Dear friends,
Since very young in New Jersey I would look for pictures of mountains and lakes. I've never fancied oceans. But lakes with forests, mountains and greenery really attract me. It was not just an attraction to a scene, but it touched something very deep inside of me. A feeling to be there or I belong there was very strong in me. I would be excited and wish to be there. I would look for books to see mountains with forests and I still do. I even keep posters of mountains/forests these days and stare at it. I know I belong there. I wouldn't be lonely at all. I visualize that I am there.
Now three decades later, I still haven't gotten the chance to live in such a place although I long for it very much. I wish for it very much. A house near a lake or river with mountains and forests is what I long for. I don't know when I can achieve this, but my 'work' and 'duties' keep me from it.
A house in the mountains would be my dream and do practice. No politics, mind games, not many people, not many worldly proprieties to be forced into doing. No fundraising, no events, no convincing others, not having to answer tons of questions, answer tons of doubts. Be subjected to unfair scrutinies and unnecessary comments. Year after year to explain what I am doing or beg, cajole and ask people to help. No more dealing with instabilities, unstable people, unreliable people, and ungrateful people. I don't dislike them, but they sure make the work extra hard. I wish to be in the mountains not so much to escape from all this, but to do what I really want-practice. If it was escape, I wouldn't have longed for this even when I was very young. Well a blog is where you share yourself both pleasant and unpleasant thoughts I guess, so I am sharing in my e-journal here.
I am not a people person. I don't fancy positions and titles for the sake of it.

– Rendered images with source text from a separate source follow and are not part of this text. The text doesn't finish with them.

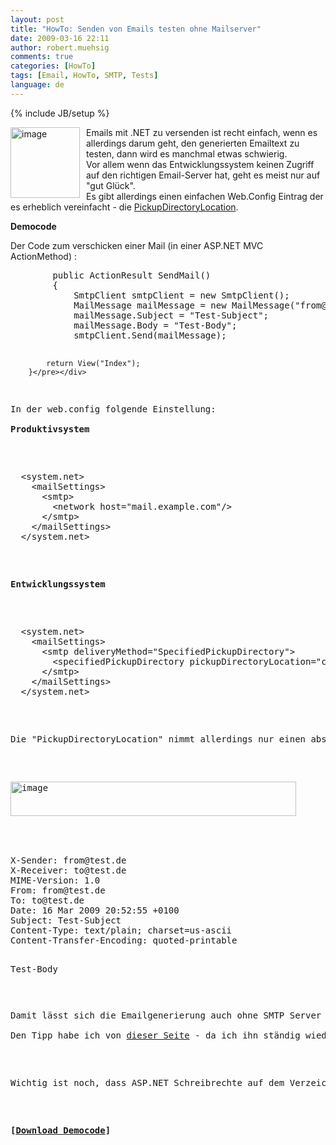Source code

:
 ```yaml
---
layout: post
title: "HowTo: Senden von Emails testen ohne Mailserver"
date: 2009-03-16 22:11
author: robert.muehsig
comments: true
categories: [HowTo]
tags: [Email, HowTo, SMTP, Tests]
language: de
---
```

{% include JB/setup %}
<p><a href="{{BASE_PATH}}/assets/wp-images/image675.png"><img style="border-right: 0px; border-top: 0px; margin: 0px 10px 0px 0px; border-left: 0px; border-bottom: 0px" height="113" alt="image" src="{{BASE_PATH}}/assets/wp-images/image-thumb653.png" width="111" align="left" border="0" /></a>Emails mit .NET zu versenden ist recht einfach, wenn es allerdings darum geht, den generierten Emailtext zu testen, dann wird es manchmal etwas schwierig.     <br />Vor allem wenn das Entwicklungssystem keinen Zugriff auf den richtigen Email-Server hat, geht es meist nur auf &quot;gut Gl&#252;ck&quot;.    <br />Es gibt allerdings einen einfachen Web.Config Eintrag der es erheblich vereinfacht - die <a href="http://msdn.microsoft.com/en-us/library/system.net.mail.smtpclient.pickupdirectorylocation.aspx">PickupDirectoryLocation</a>.</p> 
<!--more-->
  <p><strong>Democode</strong></p>  <p>Der Code zum verschicken einer Mail (in einer ASP.NET MVC ActionMethod) :</p>  <div class="wlWriterSmartContent" id="scid:812469c5-0cb0-4c63-8c15-c81123a09de7:b3619f40-712e-4a45-9d61-cf439f127b51" style="padding-right: 0px; display: inline; padding-left: 0px; float: none; padding-bottom: 0px; margin: 0px; padding-top: 0px"><pre name="code" class="c#">        public ActionResult SendMail()
        {
            SmtpClient smtpClient = new SmtpClient();
            MailMessage mailMessage = new MailMessage("from@test.de", "to@test.de");
            mailMessage.Subject = "Test-Subject";
            mailMessage.Body = "Test-Body";
            smtpClient.Send(mailMessage);

            return View("Index");
        }</pre></div>

<p>In der web.config folgende Einstellung:
  <br /><strong>Produktivsystem</strong></p>

<div class="wlWriterSmartContent" id="scid:812469c5-0cb0-4c63-8c15-c81123a09de7:6be1f35f-e9ad-4fb3-9ea0-0a84f63ccd5f" style="padding-right: 0px; display: inline; padding-left: 0px; float: none; padding-bottom: 0px; margin: 0px; padding-top: 0px"><pre name="code" class="c#">  &lt;system.net&gt;
    &lt;mailSettings&gt;
      &lt;smtp&gt;
        &lt;network host="mail.example.com"/&gt;
      &lt;/smtp&gt;
    &lt;/mailSettings&gt;
  &lt;/system.net&gt;</pre></div>

<p><strong>Entwicklungssystem</strong></p>

<div class="wlWriterSmartContent" id="scid:812469c5-0cb0-4c63-8c15-c81123a09de7:2a307ade-d6ac-40f2-a31b-4cf697f1f915" style="padding-right: 0px; display: inline; padding-left: 0px; float: none; padding-bottom: 0px; margin: 0px; padding-top: 0px"><pre name="code" class="c#">  &lt;system.net&gt;
    &lt;mailSettings&gt;
      &lt;smtp deliveryMethod="SpecifiedPickupDirectory"&gt;
        &lt;specifiedPickupDirectory pickupDirectoryLocation="c:\temp\maildrop\"/&gt;
      &lt;/smtp&gt;
    &lt;/mailSettings&gt;
  &lt;/system.net&gt;</pre></div>

<p>Die &quot;PickupDirectoryLocation&quot; nimmt allerdings nur einen absoluten Pfad entgegen. Wenn man nun den Code aufruft, dann werden die Emails in den angegebenen Verzeichnis abgelegt:</p>

<p><a href="{{BASE_PATH}}/assets/wp-images/image676.png"><img style="border-right: 0px; border-top: 0px; border-left: 0px; border-bottom: 0px" height="55" alt="image" src="{{BASE_PATH}}/assets/wp-images/image-thumb654.png" width="457" border="0" /></a> </p>

<div class="wlWriterSmartContent" id="scid:812469c5-0cb0-4c63-8c15-c81123a09de7:3ec0c126-08a7-4ec2-9aa4-821f6c406b2b" style="padding-right: 0px; display: inline; padding-left: 0px; float: none; padding-bottom: 0px; margin: 0px; padding-top: 0px"><pre name="code" class="c#">X-Sender: from@test.de
X-Receiver: to@test.de
MIME-Version: 1.0
From: from@test.de
To: to@test.de
Date: 16 Mar 2009 20:52:55 +0100
Subject: Test-Subject
Content-Type: text/plain; charset=us-ascii
Content-Transfer-Encoding: quoted-printable

Test-Body
</pre></div>

<p>Damit l&#228;sst sich die Emailgenerierung auch ohne SMTP Server testen.
  <br />Den Tipp habe ich von <a href="http://blog.donnfelker.com/post/Sending-Email-in-a-Development-Environment-without-an-SMTP-Server.aspx">dieser Seite</a> - da ich ihn st&#228;ndig wieder Suche, habe ich ihn jetzt ebenfalls auch gebloggt ;)</p>

<p>Wichtig ist noch, dass ASP.NET Schreibrechte auf dem Verzeichnis hat.</p>

<p><strong>[<a href="{{BASE_PATH}}/assets/files/democode/testingemails/testingemails.zip">Download Democode</a>]</strong></p>
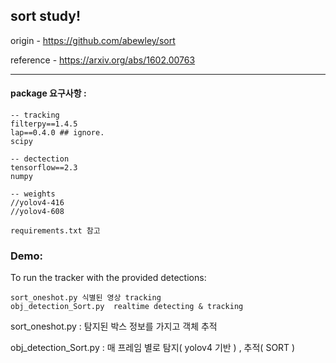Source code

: 

## sort study!

origin - https://github.com/abewley/sort

reference - https://arxiv.org/abs/1602.00763

-----
#### package 요구사항 :

```
-- tracking
filterpy==1.4.5
lap==0.4.0 ## ignore.
scipy

-- dectection
tensorflow==2.3
numpy

-- weights
//yolov4-416
//yolov4-608

requirements.txt 참고
```

### Demo:
To run the tracker with the provided detections:
```
sort_oneshot.py 식별된 영상 tracking
obj_detection_Sort.py  realtime detecting & tracking
```

sort_oneshot.py : 탐지된 박스 정보를 가지고 객체 추적

obj_detection_Sort.py : 매 프레임 별로 탐지( yolov4 기반 ) , 추적( SORT )
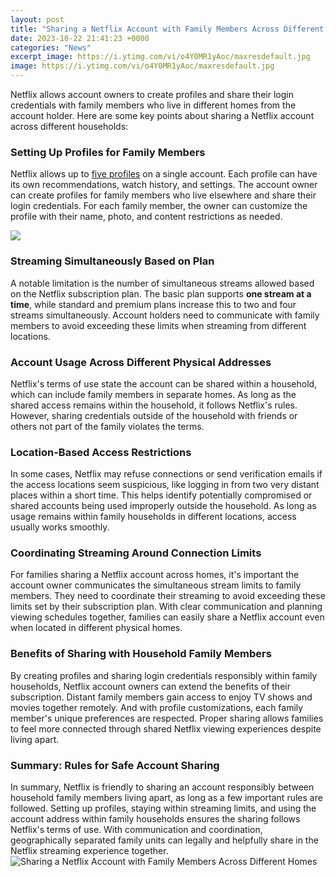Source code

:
 ```yaml
---
layout: post
title: "Sharing a Netflix Account with Family Members Across Different Homes"
date: 2023-10-22 21:41:23 +0000
categories: "News"
excerpt_image: https://i.ytimg.com/vi/o4Y0MR1yAoc/maxresdefault.jpg
image: https://i.ytimg.com/vi/o4Y0MR1yAoc/maxresdefault.jpg
---
```


Netflix allows account owners to create profiles and share their login credentials with family members who live in different homes from the account holder. Here are some key points about sharing a Netflix account across different households:
### Setting Up Profiles for Family Members
Netflix allows up to [five profiles](https://jnewshub.github.io/2024-01-02-travelling-experiences-in-china/) on a single account. Each profile can have its own recommendations, watch history, and settings. The account owner can create profiles for family members who live elsewhere and share their login credentials. For each family member, the owner can customize the profile with their name, photo, and content restrictions as needed. 

![](https://miro.medium.com/max/1400/0*0eWPv2NNbu3EbRIY.jpg)
### Streaming Simultaneously Based on Plan
A notable limitation is the number of simultaneous streams allowed based on the Netflix subscription plan. The basic plan supports **one stream at a time**, while standard and premium plans increase this to two and four streams simultaneously. Account holders need to communicate with family members to avoid exceeding these limits when streaming from different locations.
### Account Usage Across Different Physical Addresses 
Netflix's terms of use state the account can be shared within a household, which can include family members in separate homes. As long as the shared access remains within the household, it follows Netflix's rules. However, sharing credentials outside of the household with friends or others not part of the family violates the terms.
### Location-Based Access Restrictions
In some cases, Netflix may refuse connections or send verification emails if the access locations seem suspicious, like logging in from two very distant places within a short time. This helps identify potentially compromised or shared accounts being used improperly outside the household. As long as usage remains within family households in different locations, access usually works smoothly.
### Coordinating Streaming Around Connection Limits 
For families sharing a Netflix account across homes, it's important the account owner communicates the simultaneous stream limits to family members. They need to coordinate their streaming to avoid exceeding these limits set by their subscription plan. With clear communication and planning viewing schedules together, families can easily share a Netflix account even when located in different physical homes.
### Benefits of Sharing with Household Family Members
By creating profiles and sharing login credentials responsibly within family households, Netflix account owners can extend the benefits of their subscription. Distant family members gain access to enjoy TV shows and movies together remotely. And with profile customizations, each family member's unique preferences are respected. Proper sharing allows families to feel more connected through shared Netflix viewing experiences despite living apart.
### Summary: Rules for Safe Account Sharing
In summary, Netflix is friendly to sharing an account responsibly between household family members living apart, as long as a few important rules are followed. Setting up profiles, staying within streaming limits, and using the account address within family households ensures the sharing follows Netflix's terms of use. With communication and coordination, geographically separated family units can legally and helpfully share in the Netflix streaming experience together.
![Sharing a Netflix Account with Family Members Across Different Homes](https://i.ytimg.com/vi/o4Y0MR1yAoc/maxresdefault.jpg)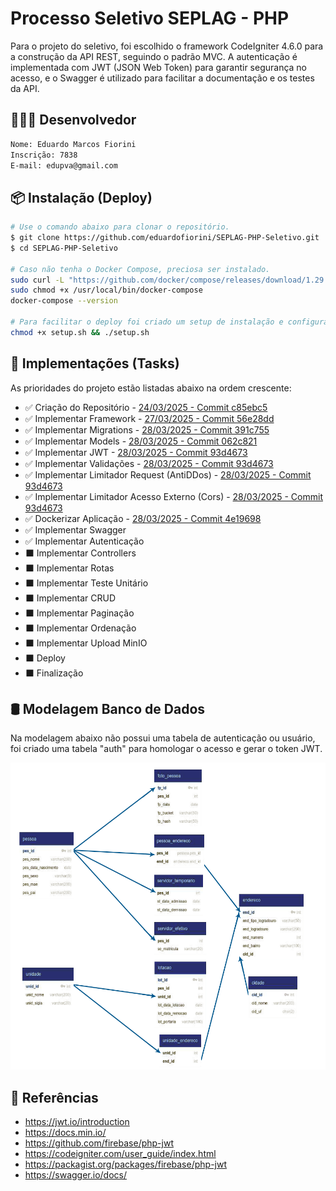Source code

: # Processo Seletivo SEPLAG - PHP

Para o projeto do seletivo, foi escolhido o framework CodeIgniter 4.6.0 para a construção da API REST, seguindo o padrão MVC. A autenticação é implementada com JWT (JSON Web Token) para garantir segurança no acesso, e o Swagger é utilizado para facilitar a documentação e os testes da API.

## 👨🏻‍💻 Desenvolvedor

```sh
Nome: Eduardo Marcos Fiorini
Inscrição: 7838
E-mail: edupva@gmail.com
```

## 📦 Instalação (Deploy)

```sh
# Use o comando abaixo para clonar o repositório.
$ git clone https://github.com/eduardofiorini/SEPLAG-PHP-Seletivo.git
$ cd SEPLAG-PHP-Seletivo

# Caso não tenha o Docker Compose, preciosa ser instalado.
sudo curl -L "https://github.com/docker/compose/releases/download/1.29.2/docker-compose-$(uname -s)-$(uname -m)" -o /usr/local/bin/docker-compose
sudo chmod +x /usr/local/bin/docker-compose
docker-compose --version

# Para facilitar o deploy foi criado um setup de instalação e configuração do projeto.
chmod +x setup.sh && ./setup.sh
```

## 📌 Implementações (Tasks)

As prioridades do projeto estão listadas abaixo na ordem crescente: 

- ✅ Criação do Repositório - [24/03/2025 - Commit c85ebc5](https://github.com/eduardofiorini/SEPLAG-PHP-Seletivo/commit/c85ebc56a261e3be241ca21432f6d19f9fa1737a)
- ✅ Implementar Framework - [27/03/2025 - Commit 56e28dd](https://github.com/eduardofiorini/SEPLAG-PHP-Seletivo/commit/56e28ddfdb82723cdf6d95bbc6293ab499f17180)
- ✅ Implementar Migrations - [28/03/2025 - Commit 391c755](https://github.com/eduardofiorini/SEPLAG-PHP-Seletivo/commit/391c7559033100ebb184d32f5dfe207d397d552a)
- ✅ Implementar Models - [28/03/2025 - Commit 062c821](https://github.com/eduardofiorini/SEPLAG-PHP-Seletivo/commit/062c8216479abaf8a969ca7dc8e2f6931a2b2761)
- ✅ Implementar JWT - [28/03/2025 - Commit 93d4673](https://github.com/eduardofiorini/SEPLAG-PHP-Seletivo/commit/93d467390f6db8019df8e1fe88b53aa85ac872f1)
- ✅ Implementar Validações - [28/03/2025 - Commit 93d4673](https://github.com/eduardofiorini/SEPLAG-PHP-Seletivo/commit/93d467390f6db8019df8e1fe88b53aa85ac872f1)
- ✅ Implementar Limitador Request (AntiDDos) - [28/03/2025 - Commit 93d4673](https://github.com/eduardofiorini/SEPLAG-PHP-Seletivo/commit/93d467390f6db8019df8e1fe88b53aa85ac872f1)
- ✅ Implementar Limitador Acesso Externo (Cors) - [28/03/2025 - Commit 93d4673](https://github.com/eduardofiorini/SEPLAG-PHP-Seletivo/commit/93d467390f6db8019df8e1fe88b53aa85ac872f1)
- ✅ Dockerizar Aplicação - [28/03/2025 - Commit 4e19698](https://github.com/eduardofiorini/SEPLAG-PHP-Seletivo/commit/4e19698db4ee77c99b8f66938093fc07ba2640ea)
- ✅ Implementar Swagger
- ✅ Implementar Autenticação
- ⬛ Implementar Controllers
- ⬛ Implementar Rotas
- ⬛ Implementar Teste Unitário
- ⬛ Implementar CRUD
- ⬛ Implementar Paginação
- ⬛ Implementar Ordenação
- ⬛ Implementar Upload MinIO
- ⬛ Deploy
- ⬛ Finalização

## 🛢️ Modelagem Banco de Dados

Na modelagem abaixo não possui uma tabela de autenticação ou usuário, foi criado uma tabela "auth" para homologar o acesso e gerar o token JWT.

![Screenshot](diagrama.png)

## 📖 Referências

* <https://jwt.io/introduction>
* <https://docs.min.io/>
* <https://github.com/firebase/php-jwt>
* <https://codeigniter.com/user_guide/index.html>
* <https://packagist.org/packages/firebase/php-jwt>
* <https://swagger.io/docs/>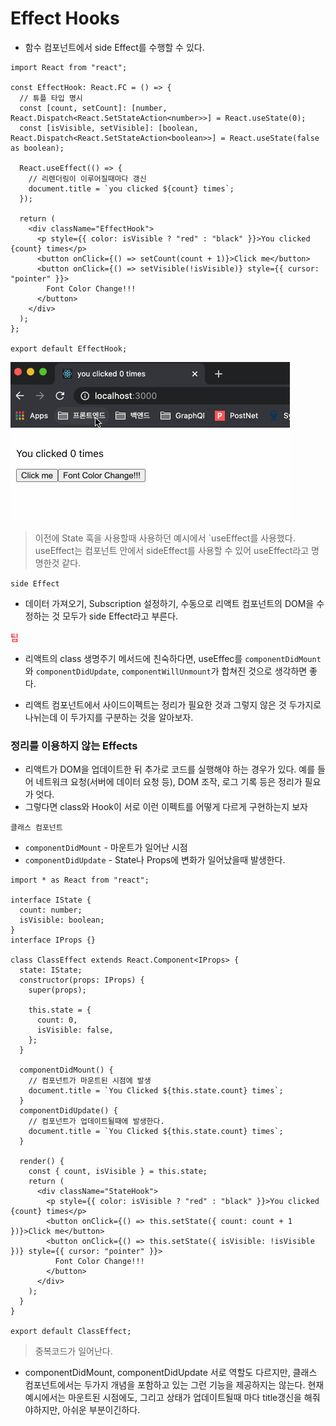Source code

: # Effect Hooks

- 함수 컴포넌트에서 side Effect를 수행할 수 있다.

```tsx
import React from "react";

const EffectHook: React.FC = () => {
  // 튜플 타입 명시
  const [count, setCount]: [number, React.Dispatch<React.SetStateAction<number>>] = React.useState(0);
  const [isVisible, setVisible]: [boolean, React.Dispatch<React.SetStateAction<boolean>>] = React.useState(false as boolean);

  React.useEffect(() => {
    // 리렌더링이 이루어질때마다 갱신
    document.title = `you clicked ${count} times`;
  });

  return (
    <div className="EffectHook">
      <p style={{ color: isVisible ? "red" : "black" }}>You clicked {count} times</p>
      <button onClick={() => setCount(count + 1)}>Click me</button>
      <button onClick={() => setVisible(!isVisible)} style={{ cursor: "pointer" }}>
        Font Color Change!!!
      </button>
    </div>
  );
};

export default EffectHook;
```

![](img/EffectHook1.gif)

> 이전에 State 훅을 사용할때 사용하던 예시에서 `useEffect를 사용했다. useEffect는 컴포넌트 안에서 sideEffect를 사용할 수 있어 useEffect라고 명명한것 같다.

`side Effect`

- 데이터 가져오기, Subscription 설정하기, 수동으로 리액트 컴포넌트의 DOM을 수정하는 것 모두가 side Effect라고 부른다.

<span style="color: red;">팁</span>

- 리액트의 class 생명주기 메서드에 친숙하다면, useEffec를 `componentDidMount`와 `componentDidUpdate`, `componentWillUnmount`가 합쳐진 것으로 생각하면 좋다.

- 리액트 컴포넌트에서 사이드이펙트는 정리가 필요한 것과 그렇지 않은 것 두가지로 나뉘는데 이 두가지를 구분하는 것을 알아보자.

### 정리를 이용하지 않는 Effects

- 리액트가 DOM을 업데이트한 뒤 추가로 코드를 실행해야 하는 경우가 있다. 예를 들어 네트워크 요청(서버에 데이터 요청 등), DOM 조작, 로그 기록 등은 정리가 필요가 엇다.
- 그렇다면 class와 Hook이 서로 이런 이펙트를 어떻게 다르게 구현하는지 보자

`클래스 컴포넌트`

- `componentDidMount` - 마운트가 일어난 시점
- `componentDidUpdate` - State나 Props에 변화가 일어났을때 발생한다.

```tsx
import * as React from "react";

interface IState {
  count: number;
  isVisible: boolean;
}
interface IProps {}

class ClassEffect extends React.Component<IProps> {
  state: IState;
  constructor(props: IProps) {
    super(props);

    this.state = {
      count: 0,
      isVisible: false,
    };
  }

  componentDidMount() {
    // 컴포넌트가 마운트된 시점에 발생
    document.title = `You Clicked ${this.state.count} times`;
  }
  componentDidUpdate() {
    // 컴포넌트가 업데이트될때에 발생한다.
    document.title = `You Clicked ${this.state.count} times`;
  }

  render() {
    const { count, isVisible } = this.state;
    return (
      <div className="StateHook">
        <p style={{ color: isVisible ? "red" : "black" }}>You clicked {count} times</p>
        <button onClick={() => this.setState({ count: count + 1 })}>Click me</button>
        <button onClick={() => this.setState({ isVisible: !isVisible })} style={{ cursor: "pointer" }}>
          Font Color Change!!!
        </button>
      </div>
    );
  }
}

export default ClassEffect;
```

> 중복코드가 일어난다.

- componentDidMount, componentDidUpdate 서로 역할도 다르지만, 클래스 컴포넌트에서는 두가지 개념을 포함하고 있는 그런 기능을 제공하지는 않는다. 현재 예시에서는 마운트된 시점에도, 그리고 상태가 업데이트될때 마다 title갱신을 해줘야하지만, 아쉬운 부분이긴하다.
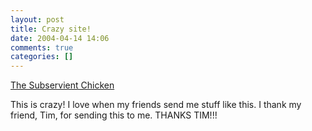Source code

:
 ```yaml
---
layout: post
title: Crazy site!
date: 2004-04-14 14:06
comments: true
categories: []
---
```

<a href="http://www.subservientchicken.com">The Subservient Chicken</a>

This is crazy! I love when my friends send me stuff like this. I thank my friend, Tim, for sending this to me. THANKS TIM!!!
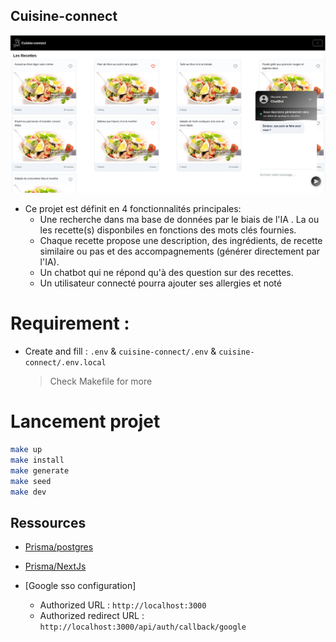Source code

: ## Cuisine-connect
![app home](/public/app.png)
- Ce projet est définit en 4 fonctionnalités principales:
    - Une recherche dans ma base de données par le biais de l'IA . La ou les recette(s) disponbiles en fonctions des mots clés fournies.
    - Chaque recette propose une description, des ingrédients, de recette similaire ou pas et des accompagnements (générer directement par l'IA).
    - Un chatbot qui ne répond qu'à des question sur des recettes.
    - Un utilisateur connecté pourra ajouter ses allergies et noté
    
# Requirement :
- Create and fill : `.env` & `cuisine-connect/.env` & `cuisine-connect/.env.local`
    > Check Makefile for more

# Lancement projet

```bash
make up
make install
make generate
make seed
make dev
```

## Ressources
- [Prisma/postgres](https://www.prisma.io/docs/concepts/database-connectors/postgresql)
- [Prisma/NextJs](https://www.prisma.io/nextjs)

- [Google sso configuration]
    - Authorized URL            : `http://localhost:3000`
    - Authorized redirect URL   : `http://localhost:3000/api/auth/callback/google`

I am not into competitiveness nor social gatherings. I am not into business if I don't have to be nor into wealth for the sake of it...but I do wish to have a house in the mountains ( a lake would be nice without it being hot always), a large statue of a Buddha inside and plenty of offerings. I would love to walk to the lake with buckets and collect water for water bowl offerings. Have a butterlamp burning 24-7 in this abode of mine to the Buddha. Then go for walks in the evening sun in the mountains, or sit by the lake and chant Om Mani Peme Hung meditating on the Lord of the Lotus, Avalokitesvara. How exciting and thrilling. To be in this mountain house or lake and gain attainments making me equipped to benefit others like my gurus. Maybe my retreat hut is what my teachers asked me to do, to bring dharma to others. My retreat hut is what I am doing now.....I guess and have to believe.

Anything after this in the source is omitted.